KL Hadingham, PB Wingrove, KA Wafford, C Bain, JA Kemp, KJ Palmer, AW Wilson, AS Wilcox, JM Sikela and CI Ragan

Merck Sharp & Dohme Research Laboratories, Harlow, Essex, England.

A cDNA encoding the human gamma-aminobutyric acid (GABA)A receptor beta 2 subunit has been cloned and sequenced. The deduced amino acid sequence of this cDNA shows only a single amino acid change from the rat sequence (Asn-347 in rat, serine in human).

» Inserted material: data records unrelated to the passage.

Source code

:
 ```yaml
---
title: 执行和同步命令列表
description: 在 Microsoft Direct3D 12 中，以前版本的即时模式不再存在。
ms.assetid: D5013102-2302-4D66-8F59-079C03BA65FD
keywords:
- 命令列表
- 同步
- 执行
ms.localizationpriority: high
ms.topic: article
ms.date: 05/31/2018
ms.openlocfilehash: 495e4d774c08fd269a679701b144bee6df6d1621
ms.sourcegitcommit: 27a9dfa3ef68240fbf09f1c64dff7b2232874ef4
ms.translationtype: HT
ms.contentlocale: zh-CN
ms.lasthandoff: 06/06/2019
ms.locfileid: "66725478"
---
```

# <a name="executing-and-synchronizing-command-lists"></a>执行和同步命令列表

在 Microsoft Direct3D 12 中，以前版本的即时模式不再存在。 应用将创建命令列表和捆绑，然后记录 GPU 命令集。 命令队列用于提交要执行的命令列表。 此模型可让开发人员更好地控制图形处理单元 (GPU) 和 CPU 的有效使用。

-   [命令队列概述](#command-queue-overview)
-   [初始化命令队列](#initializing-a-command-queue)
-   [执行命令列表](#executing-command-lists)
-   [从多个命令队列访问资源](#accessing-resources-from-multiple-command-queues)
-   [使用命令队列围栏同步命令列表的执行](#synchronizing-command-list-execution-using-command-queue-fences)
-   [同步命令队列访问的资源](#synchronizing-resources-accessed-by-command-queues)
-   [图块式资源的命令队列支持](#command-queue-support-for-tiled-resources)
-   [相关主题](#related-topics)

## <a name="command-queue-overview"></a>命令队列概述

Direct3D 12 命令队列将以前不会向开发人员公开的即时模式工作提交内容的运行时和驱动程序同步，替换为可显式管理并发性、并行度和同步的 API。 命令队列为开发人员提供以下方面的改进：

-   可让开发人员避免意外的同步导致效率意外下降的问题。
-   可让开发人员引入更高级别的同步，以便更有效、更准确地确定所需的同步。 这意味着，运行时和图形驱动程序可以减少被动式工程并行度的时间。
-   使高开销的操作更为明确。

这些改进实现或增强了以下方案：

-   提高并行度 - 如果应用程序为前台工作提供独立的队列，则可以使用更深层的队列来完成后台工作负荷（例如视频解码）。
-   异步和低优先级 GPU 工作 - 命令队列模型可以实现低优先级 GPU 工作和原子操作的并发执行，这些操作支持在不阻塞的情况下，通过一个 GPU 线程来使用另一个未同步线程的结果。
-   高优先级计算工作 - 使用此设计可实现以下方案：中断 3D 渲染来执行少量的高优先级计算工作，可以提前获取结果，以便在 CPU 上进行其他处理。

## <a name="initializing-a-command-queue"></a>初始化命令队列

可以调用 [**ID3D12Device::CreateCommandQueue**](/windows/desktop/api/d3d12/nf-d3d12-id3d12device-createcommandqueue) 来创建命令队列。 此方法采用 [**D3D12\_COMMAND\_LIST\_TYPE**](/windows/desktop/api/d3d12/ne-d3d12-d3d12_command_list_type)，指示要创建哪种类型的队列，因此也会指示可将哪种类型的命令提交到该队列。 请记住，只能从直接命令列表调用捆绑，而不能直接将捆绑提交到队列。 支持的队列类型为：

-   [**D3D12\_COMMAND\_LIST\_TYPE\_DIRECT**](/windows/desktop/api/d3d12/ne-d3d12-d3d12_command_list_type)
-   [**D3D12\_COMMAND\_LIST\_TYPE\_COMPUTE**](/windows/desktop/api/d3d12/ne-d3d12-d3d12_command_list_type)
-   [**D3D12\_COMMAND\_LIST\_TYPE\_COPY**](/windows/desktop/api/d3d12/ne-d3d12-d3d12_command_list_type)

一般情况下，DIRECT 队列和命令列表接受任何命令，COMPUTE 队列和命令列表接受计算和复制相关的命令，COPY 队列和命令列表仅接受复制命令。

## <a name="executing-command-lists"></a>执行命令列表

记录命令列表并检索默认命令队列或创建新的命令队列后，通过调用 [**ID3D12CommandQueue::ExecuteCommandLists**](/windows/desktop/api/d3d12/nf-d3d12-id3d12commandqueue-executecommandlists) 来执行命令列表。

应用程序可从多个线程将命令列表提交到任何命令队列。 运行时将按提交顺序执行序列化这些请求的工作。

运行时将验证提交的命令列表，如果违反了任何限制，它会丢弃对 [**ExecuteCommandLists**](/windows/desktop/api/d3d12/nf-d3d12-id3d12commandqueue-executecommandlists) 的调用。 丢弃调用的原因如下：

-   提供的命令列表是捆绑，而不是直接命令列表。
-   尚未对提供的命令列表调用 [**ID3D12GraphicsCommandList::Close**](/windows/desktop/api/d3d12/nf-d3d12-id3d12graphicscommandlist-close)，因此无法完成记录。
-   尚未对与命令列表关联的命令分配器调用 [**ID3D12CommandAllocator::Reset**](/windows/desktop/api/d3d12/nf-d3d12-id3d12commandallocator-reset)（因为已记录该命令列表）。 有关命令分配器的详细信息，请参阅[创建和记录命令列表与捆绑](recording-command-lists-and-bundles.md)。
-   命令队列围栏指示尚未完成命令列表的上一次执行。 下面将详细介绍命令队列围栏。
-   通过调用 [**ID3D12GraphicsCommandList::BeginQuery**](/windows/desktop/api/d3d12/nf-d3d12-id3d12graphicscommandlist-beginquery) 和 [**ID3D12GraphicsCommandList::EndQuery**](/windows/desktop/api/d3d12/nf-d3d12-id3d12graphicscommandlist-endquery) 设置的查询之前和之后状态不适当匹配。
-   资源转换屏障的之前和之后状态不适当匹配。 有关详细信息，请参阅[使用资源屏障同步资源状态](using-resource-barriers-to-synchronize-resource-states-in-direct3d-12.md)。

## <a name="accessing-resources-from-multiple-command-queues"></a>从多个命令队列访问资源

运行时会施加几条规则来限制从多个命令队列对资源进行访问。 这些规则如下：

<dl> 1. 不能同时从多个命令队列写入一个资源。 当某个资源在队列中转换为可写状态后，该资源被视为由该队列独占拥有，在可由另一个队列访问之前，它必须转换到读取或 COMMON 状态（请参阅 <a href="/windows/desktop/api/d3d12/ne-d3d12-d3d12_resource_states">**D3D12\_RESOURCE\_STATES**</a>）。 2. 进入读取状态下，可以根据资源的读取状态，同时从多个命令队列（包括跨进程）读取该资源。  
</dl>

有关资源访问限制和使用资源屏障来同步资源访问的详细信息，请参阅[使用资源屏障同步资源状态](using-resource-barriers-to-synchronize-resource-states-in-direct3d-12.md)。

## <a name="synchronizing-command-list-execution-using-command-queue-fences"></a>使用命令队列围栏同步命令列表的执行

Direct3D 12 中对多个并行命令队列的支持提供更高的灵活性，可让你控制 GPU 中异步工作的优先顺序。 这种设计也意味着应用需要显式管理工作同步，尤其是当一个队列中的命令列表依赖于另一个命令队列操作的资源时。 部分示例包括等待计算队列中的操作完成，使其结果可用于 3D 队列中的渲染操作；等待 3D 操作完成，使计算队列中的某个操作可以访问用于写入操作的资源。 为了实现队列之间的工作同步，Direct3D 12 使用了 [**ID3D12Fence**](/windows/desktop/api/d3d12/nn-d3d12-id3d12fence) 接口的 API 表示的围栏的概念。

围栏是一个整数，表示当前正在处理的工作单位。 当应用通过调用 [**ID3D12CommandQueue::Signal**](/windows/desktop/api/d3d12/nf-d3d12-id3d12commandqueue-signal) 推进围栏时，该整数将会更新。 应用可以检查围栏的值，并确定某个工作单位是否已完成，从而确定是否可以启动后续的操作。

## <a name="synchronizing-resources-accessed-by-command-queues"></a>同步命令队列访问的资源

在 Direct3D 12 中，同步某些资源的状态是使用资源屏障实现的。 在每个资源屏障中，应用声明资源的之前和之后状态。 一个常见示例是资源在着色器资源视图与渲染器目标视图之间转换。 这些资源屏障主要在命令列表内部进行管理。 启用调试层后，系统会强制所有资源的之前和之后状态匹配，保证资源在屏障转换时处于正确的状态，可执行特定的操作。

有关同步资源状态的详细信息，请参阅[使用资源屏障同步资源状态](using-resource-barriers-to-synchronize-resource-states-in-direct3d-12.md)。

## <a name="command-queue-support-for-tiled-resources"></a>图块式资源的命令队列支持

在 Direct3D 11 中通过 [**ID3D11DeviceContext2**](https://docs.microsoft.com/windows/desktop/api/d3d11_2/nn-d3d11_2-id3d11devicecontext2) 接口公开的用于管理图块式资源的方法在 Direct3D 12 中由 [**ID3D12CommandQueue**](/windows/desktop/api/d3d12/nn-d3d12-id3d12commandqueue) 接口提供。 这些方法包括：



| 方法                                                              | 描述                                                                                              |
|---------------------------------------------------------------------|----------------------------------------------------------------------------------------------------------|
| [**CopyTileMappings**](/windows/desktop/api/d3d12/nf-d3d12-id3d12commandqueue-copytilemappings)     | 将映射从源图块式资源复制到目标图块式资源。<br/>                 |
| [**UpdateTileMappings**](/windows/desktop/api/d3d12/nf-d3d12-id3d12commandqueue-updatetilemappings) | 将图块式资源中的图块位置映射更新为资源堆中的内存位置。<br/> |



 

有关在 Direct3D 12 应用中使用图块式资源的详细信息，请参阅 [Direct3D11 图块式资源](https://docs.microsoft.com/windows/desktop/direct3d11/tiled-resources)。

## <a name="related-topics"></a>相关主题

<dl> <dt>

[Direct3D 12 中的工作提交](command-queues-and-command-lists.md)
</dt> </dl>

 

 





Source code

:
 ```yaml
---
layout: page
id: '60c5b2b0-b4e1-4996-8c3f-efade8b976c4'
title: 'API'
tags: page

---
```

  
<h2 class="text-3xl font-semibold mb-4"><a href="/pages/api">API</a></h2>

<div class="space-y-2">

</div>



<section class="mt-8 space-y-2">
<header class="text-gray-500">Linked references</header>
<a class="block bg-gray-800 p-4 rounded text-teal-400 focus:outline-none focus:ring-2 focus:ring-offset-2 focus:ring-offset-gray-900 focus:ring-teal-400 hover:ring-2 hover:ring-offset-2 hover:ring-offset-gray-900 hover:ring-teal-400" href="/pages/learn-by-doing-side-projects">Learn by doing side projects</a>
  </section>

Using polymerase chain reaction amplification of human-specific products from human x rodent somatic cell hybrid DNAs, the gene has been assigned to human chromosome 6. By expressing recombinant human GABAA receptors containing different beta subunits (beta 1, beta 2 or beta 3) in both transfected cells and Xenopus oocytes, we have been able to determine the influence of the beta subunit on the pharmacology of the receptor. For a number of benzodiazepine binding site compounds, a barbiturate, and several neurosteroids, neither the affinity nor the efficacy of the compounds is influenced by the type of beta subunit present in the receptor molecule. These data suggest that the beta subunit does not significantly influence the benzodiazepine, barbiturate, or steriod site pharmacologies of human GABAA receptor subtypes.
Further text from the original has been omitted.